About this task:
Bring together copies of the lines in the data below that contain the word "leaks".

[[ Data under study open ]]

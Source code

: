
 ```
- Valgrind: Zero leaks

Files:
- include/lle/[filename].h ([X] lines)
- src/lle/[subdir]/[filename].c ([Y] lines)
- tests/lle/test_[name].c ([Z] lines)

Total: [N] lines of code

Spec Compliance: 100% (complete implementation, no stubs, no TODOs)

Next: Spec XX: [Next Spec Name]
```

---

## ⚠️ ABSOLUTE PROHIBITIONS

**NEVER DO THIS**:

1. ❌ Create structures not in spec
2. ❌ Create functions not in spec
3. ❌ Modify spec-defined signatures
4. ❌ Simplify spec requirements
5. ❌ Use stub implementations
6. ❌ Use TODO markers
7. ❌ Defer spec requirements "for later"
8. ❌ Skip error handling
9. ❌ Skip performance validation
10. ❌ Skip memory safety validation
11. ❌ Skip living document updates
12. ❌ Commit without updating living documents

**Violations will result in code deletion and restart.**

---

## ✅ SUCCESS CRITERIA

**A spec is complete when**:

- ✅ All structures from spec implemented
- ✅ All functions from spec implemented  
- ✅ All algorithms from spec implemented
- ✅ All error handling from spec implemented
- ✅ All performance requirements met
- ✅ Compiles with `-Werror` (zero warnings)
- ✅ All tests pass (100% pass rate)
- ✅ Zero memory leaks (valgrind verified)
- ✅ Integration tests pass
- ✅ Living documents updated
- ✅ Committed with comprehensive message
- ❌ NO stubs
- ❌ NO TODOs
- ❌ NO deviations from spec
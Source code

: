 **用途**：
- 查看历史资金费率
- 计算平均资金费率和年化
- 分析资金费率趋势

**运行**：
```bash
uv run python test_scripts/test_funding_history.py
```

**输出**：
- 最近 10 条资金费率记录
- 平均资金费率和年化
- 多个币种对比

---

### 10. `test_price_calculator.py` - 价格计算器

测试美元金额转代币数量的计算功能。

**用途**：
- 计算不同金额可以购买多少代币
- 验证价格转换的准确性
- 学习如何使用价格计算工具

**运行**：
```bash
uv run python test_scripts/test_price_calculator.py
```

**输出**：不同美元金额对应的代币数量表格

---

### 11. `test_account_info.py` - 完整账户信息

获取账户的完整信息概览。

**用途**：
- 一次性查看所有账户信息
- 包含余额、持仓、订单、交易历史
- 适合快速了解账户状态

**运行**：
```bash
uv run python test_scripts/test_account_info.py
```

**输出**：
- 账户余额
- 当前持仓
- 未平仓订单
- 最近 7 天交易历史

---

[[ Data under study closed ]]

Problem solution:
- Valgrind: Zero leaks
- ✅ Zero memory leaks (valgrind verified)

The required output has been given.